Collection entries

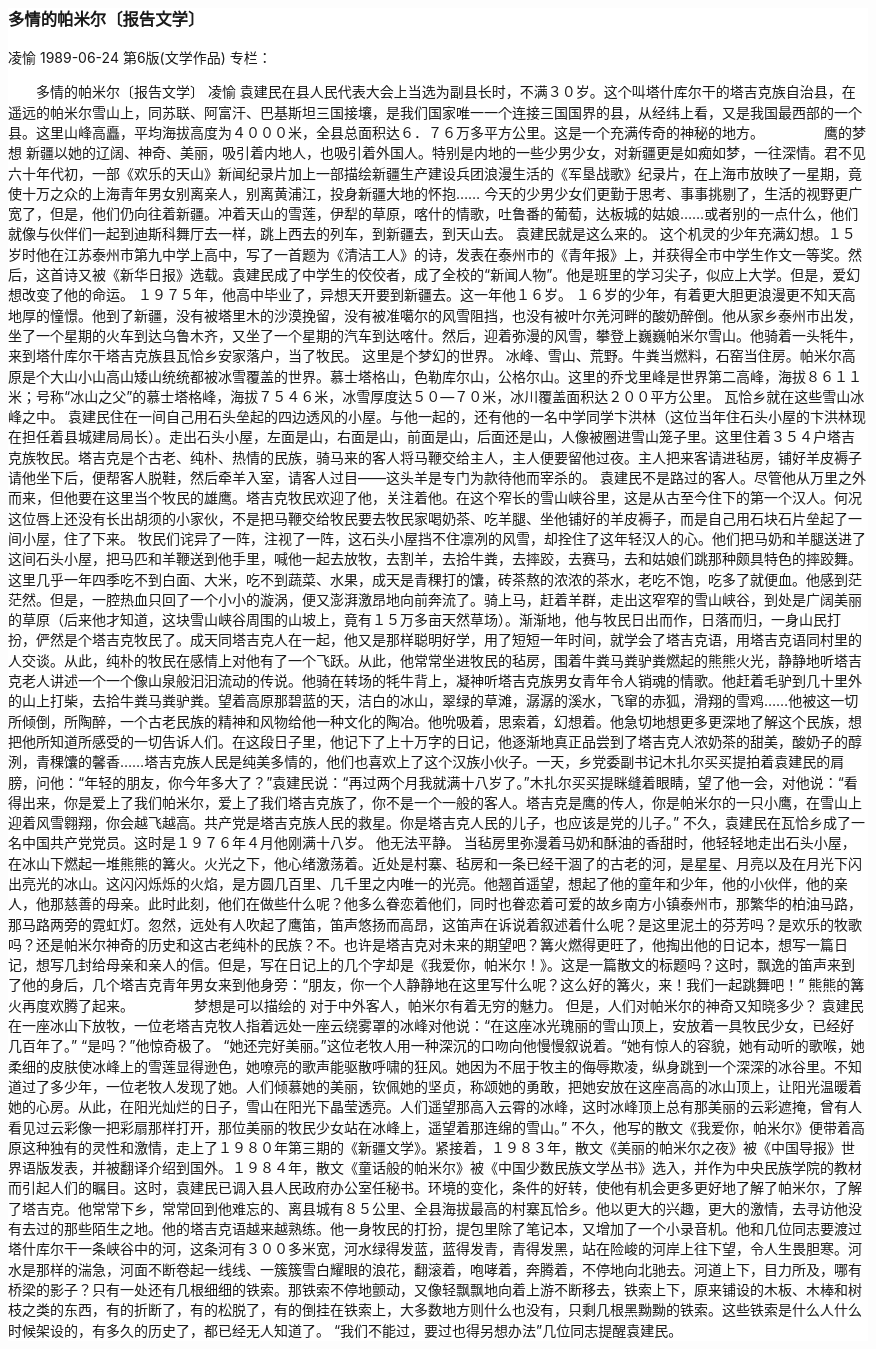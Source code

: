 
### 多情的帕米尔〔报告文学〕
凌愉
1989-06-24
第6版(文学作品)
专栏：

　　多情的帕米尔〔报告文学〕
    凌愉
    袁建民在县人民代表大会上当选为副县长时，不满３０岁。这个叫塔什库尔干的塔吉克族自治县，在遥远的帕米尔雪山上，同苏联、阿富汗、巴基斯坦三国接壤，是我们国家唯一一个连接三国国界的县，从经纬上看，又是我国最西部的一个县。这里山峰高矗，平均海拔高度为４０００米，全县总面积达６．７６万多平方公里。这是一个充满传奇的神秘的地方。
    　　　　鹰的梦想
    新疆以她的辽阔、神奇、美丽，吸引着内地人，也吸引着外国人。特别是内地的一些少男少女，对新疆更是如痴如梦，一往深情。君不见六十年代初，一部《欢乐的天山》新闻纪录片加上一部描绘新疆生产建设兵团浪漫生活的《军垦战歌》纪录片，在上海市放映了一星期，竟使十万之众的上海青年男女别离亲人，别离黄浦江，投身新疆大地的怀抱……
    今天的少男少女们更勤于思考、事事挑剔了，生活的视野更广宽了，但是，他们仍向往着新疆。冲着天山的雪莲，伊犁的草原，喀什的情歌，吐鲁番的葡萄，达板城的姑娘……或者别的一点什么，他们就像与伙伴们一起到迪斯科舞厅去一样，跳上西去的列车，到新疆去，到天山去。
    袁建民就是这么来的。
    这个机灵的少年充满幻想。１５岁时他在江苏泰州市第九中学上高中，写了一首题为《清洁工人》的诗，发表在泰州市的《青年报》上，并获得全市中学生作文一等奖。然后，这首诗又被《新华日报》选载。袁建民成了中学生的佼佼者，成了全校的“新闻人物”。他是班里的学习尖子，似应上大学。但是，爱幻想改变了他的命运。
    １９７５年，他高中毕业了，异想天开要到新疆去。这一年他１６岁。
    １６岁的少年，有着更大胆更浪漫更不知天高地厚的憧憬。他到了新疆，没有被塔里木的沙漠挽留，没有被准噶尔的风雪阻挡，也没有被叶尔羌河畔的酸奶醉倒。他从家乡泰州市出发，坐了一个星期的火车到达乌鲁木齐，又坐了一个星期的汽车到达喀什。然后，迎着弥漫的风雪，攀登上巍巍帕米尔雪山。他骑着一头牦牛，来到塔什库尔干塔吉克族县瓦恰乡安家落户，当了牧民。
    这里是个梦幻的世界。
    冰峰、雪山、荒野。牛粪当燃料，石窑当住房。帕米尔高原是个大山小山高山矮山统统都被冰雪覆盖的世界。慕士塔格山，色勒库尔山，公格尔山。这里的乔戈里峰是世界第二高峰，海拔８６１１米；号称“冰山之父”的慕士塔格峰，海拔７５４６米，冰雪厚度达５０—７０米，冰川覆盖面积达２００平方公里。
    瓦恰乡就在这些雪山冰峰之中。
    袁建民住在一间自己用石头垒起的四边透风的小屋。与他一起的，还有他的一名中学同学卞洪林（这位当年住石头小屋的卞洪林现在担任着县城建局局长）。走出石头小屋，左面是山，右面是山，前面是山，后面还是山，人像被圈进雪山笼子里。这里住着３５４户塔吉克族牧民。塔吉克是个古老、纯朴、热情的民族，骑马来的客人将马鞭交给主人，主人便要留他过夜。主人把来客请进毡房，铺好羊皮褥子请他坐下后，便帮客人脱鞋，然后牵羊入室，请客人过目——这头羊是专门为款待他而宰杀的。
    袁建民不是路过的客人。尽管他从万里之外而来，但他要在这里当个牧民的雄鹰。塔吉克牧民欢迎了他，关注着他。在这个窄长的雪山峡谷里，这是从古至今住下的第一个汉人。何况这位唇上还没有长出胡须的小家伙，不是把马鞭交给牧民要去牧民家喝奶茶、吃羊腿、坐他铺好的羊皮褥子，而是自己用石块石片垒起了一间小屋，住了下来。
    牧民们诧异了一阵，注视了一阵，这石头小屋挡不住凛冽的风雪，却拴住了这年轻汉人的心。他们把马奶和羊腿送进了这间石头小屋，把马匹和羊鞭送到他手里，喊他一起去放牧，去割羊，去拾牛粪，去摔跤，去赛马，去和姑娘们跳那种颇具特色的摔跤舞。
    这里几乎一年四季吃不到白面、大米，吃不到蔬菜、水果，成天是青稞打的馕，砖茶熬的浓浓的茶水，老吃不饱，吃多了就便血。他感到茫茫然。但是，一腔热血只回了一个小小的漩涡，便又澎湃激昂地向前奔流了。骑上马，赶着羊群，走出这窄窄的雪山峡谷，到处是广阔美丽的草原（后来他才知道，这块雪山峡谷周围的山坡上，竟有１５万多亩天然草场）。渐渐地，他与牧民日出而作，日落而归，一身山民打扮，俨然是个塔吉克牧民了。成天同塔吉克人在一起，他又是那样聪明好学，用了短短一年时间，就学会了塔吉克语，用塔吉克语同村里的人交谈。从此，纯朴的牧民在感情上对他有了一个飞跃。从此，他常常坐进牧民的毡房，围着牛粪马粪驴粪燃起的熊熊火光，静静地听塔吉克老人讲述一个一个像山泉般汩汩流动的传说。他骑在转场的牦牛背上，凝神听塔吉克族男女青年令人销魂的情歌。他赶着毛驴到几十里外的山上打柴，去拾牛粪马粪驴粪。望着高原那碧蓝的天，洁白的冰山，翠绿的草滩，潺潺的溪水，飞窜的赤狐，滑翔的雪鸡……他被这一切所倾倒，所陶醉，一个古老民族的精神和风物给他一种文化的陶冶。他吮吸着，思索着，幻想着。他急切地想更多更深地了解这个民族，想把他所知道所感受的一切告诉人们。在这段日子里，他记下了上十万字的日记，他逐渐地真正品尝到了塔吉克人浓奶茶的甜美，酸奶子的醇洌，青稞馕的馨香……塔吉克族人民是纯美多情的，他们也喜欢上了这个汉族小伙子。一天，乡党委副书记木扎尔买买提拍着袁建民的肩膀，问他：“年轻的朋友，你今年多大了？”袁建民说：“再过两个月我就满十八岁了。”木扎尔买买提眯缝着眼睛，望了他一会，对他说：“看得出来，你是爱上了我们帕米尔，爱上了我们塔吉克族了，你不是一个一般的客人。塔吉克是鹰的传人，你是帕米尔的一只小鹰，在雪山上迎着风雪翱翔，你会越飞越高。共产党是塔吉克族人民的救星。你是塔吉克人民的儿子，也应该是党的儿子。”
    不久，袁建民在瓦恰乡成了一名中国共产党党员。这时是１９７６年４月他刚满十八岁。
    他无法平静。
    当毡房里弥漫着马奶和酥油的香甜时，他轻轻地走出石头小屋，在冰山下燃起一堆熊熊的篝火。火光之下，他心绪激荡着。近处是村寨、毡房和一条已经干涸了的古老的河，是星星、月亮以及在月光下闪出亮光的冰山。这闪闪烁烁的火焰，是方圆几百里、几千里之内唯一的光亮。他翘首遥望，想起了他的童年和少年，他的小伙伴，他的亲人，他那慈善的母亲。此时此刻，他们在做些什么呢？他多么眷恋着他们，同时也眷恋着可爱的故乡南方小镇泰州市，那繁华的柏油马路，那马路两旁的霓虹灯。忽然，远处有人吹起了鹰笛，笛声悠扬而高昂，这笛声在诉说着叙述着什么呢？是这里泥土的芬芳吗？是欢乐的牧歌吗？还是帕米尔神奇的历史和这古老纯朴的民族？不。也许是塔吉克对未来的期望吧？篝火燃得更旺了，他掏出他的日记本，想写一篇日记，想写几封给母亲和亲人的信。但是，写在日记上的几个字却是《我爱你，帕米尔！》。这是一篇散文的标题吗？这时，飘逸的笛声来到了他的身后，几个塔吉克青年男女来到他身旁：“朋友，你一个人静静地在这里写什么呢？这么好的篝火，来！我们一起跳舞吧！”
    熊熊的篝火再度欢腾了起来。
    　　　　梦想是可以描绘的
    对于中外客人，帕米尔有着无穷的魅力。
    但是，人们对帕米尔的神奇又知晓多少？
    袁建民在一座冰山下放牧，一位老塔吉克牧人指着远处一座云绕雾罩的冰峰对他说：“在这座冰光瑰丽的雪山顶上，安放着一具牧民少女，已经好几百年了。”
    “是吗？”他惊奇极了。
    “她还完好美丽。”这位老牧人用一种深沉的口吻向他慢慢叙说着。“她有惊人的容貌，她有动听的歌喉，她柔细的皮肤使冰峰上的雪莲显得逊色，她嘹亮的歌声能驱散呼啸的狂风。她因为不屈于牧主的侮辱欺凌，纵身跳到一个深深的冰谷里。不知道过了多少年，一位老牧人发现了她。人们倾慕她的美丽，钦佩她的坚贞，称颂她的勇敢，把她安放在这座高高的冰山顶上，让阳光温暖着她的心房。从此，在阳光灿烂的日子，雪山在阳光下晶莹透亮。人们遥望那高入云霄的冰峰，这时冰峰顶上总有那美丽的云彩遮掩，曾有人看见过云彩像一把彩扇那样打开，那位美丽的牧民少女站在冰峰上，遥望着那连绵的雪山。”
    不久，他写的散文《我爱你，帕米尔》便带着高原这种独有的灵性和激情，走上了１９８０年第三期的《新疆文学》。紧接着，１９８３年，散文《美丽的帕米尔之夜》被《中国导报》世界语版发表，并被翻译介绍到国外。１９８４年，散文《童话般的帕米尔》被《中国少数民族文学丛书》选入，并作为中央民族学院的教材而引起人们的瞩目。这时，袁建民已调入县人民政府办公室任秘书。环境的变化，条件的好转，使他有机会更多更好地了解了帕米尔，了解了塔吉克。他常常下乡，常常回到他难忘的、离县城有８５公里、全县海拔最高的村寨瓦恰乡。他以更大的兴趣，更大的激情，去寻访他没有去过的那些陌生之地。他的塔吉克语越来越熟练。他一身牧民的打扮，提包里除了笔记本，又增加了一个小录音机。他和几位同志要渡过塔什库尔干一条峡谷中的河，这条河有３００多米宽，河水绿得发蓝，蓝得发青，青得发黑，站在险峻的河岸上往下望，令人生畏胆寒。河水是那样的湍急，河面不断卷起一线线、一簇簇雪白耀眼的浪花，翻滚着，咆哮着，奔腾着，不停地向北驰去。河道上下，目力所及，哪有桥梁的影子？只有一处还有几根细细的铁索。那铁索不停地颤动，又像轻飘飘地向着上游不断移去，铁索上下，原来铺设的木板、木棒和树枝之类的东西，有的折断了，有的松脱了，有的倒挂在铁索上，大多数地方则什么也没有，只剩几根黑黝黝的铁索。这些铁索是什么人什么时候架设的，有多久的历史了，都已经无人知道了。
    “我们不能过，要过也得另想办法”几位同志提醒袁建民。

TO DO »
Hand back the exact lines from the start of the entries to the line with "新疆以她的辽阔、神奇、美丽，", both ends kept and pictures left out.

ANSWER AREA »
Source code

: 
### 多情的帕米尔〔报告文学〕
凌愉
1989-06-24
第6版(文学作品)
专栏：

　　多情的帕米尔〔报告文学〕
    凌愉
    袁建民在县人民代表大会上当选为副县长时，不满３０岁。这个叫塔什库尔干的塔吉克族自治县，在遥远的帕米尔雪山上，同苏联、阿富汗、巴基斯坦三国接壤，是我们国家唯一一个连接三国国界的县，从经纬上看，又是我国最西部的一个县。这里山峰高矗，平均海拔高度为４０００米，全县总面积达６．７６万多平方公里。这是一个充满传奇的神秘的地方。
    　　　　鹰的梦想
    新疆以她的辽阔、神奇、美丽，吸引着内地人，也吸引着外国人。特别是内地的一些少男少女，对新疆更是如痴如梦，一往深情。君不见六十年代初，一部《欢乐的天山》新闻纪录片加上一部描绘新疆生产建设兵团浪漫生活的《军垦战歌》纪录片，在上海市放映了一星期，竟使十万之众的上海青年男女别离亲人，别离黄浦江，投身新疆大地的怀抱……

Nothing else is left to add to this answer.